- [PROBLEM STATEMENT]: Locate and copy each line in the data that contains the word "Alma".
════
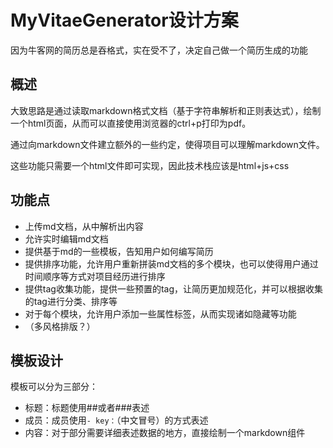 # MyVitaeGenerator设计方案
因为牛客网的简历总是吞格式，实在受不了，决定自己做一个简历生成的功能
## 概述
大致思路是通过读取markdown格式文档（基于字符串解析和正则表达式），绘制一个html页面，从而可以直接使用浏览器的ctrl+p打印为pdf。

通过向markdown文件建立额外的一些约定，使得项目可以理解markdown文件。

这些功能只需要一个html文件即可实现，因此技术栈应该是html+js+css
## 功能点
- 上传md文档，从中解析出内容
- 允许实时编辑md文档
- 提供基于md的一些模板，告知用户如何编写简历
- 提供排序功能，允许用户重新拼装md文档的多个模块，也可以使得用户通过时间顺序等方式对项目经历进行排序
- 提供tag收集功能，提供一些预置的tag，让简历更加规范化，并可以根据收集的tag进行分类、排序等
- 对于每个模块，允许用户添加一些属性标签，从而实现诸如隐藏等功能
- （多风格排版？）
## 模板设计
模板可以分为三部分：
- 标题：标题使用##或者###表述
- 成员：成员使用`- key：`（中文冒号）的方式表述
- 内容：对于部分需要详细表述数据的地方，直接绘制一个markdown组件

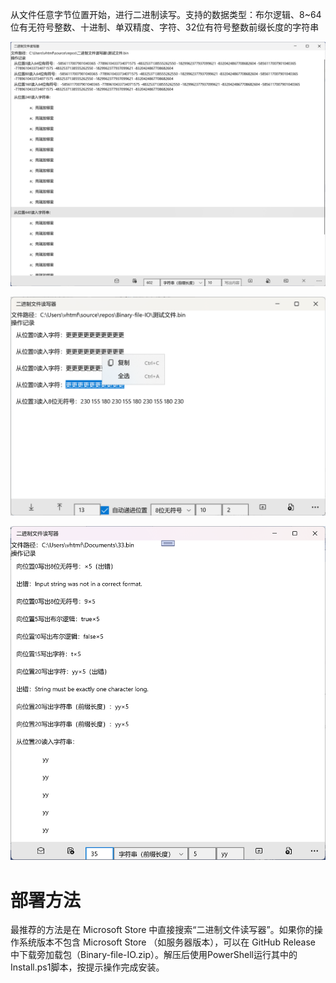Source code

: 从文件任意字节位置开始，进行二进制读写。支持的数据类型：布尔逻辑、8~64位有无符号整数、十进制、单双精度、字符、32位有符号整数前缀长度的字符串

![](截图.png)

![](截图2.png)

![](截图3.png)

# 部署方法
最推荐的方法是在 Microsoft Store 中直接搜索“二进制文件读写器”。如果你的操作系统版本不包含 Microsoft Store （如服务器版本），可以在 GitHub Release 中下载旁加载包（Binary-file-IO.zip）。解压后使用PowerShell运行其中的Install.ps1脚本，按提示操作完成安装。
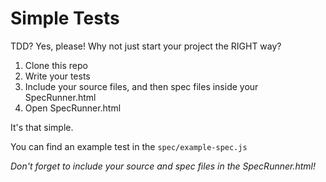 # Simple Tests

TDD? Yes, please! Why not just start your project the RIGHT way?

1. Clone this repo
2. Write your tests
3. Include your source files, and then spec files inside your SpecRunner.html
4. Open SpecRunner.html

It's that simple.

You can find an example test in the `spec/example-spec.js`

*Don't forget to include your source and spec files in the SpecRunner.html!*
════
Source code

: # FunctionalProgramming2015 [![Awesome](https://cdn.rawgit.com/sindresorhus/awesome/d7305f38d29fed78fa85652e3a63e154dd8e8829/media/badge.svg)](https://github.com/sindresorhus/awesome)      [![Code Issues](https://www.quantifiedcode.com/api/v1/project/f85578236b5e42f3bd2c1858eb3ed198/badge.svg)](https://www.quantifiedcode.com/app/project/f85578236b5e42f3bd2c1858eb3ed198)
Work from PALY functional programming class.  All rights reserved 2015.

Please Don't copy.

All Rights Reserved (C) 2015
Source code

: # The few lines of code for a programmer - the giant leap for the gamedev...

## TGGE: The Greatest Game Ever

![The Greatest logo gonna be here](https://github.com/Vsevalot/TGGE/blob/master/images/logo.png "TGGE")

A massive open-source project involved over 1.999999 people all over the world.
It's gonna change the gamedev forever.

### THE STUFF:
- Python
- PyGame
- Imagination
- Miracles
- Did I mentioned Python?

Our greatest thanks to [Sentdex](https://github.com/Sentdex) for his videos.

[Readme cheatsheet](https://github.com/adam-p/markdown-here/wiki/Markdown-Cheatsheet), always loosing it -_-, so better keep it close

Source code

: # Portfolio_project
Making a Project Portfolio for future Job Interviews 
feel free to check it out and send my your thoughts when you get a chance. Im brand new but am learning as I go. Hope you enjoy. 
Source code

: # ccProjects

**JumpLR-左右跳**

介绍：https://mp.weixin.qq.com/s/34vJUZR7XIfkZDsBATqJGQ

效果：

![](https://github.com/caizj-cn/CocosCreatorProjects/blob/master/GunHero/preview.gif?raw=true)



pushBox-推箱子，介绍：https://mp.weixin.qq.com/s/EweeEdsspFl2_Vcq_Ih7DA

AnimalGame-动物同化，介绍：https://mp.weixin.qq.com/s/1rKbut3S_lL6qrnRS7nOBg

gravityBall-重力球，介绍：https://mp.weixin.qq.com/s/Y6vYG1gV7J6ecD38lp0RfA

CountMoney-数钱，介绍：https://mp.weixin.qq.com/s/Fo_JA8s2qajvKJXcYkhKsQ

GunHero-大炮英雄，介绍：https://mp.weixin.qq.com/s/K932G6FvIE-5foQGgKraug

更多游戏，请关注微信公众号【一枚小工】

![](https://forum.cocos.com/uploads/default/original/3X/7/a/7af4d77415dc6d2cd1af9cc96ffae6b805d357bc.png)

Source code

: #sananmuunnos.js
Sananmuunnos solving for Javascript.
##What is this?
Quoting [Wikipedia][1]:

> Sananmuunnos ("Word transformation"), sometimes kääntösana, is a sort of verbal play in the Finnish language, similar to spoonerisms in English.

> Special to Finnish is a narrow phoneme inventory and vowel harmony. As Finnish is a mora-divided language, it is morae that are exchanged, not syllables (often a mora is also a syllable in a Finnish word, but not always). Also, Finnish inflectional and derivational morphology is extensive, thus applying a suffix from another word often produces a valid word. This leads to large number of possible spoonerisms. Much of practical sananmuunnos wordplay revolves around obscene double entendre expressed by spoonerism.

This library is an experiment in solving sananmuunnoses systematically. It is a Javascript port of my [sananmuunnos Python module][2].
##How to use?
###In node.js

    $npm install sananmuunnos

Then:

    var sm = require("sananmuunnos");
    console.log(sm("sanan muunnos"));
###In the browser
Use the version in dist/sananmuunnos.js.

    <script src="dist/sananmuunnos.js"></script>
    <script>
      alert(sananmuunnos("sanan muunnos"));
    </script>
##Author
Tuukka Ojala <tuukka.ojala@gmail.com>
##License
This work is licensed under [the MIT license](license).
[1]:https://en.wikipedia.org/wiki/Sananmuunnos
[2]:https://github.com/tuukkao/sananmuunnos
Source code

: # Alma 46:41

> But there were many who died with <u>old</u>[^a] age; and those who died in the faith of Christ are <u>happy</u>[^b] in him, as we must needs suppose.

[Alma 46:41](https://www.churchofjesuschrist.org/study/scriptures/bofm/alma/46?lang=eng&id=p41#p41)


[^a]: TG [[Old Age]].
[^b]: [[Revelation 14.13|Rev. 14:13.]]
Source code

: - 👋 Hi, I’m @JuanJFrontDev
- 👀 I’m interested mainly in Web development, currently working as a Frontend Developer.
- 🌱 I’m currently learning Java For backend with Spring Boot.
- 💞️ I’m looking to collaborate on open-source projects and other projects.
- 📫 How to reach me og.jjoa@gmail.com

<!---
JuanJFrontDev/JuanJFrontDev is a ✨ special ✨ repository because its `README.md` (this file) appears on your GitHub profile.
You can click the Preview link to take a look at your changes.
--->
════
- [ANSWER BOX]:
: # Alma 46:41
[Alma 46:41](https://www.churchofjesuschrist.org/study/scriptures/bofm/alma/46?lang=eng&id=p41#p41)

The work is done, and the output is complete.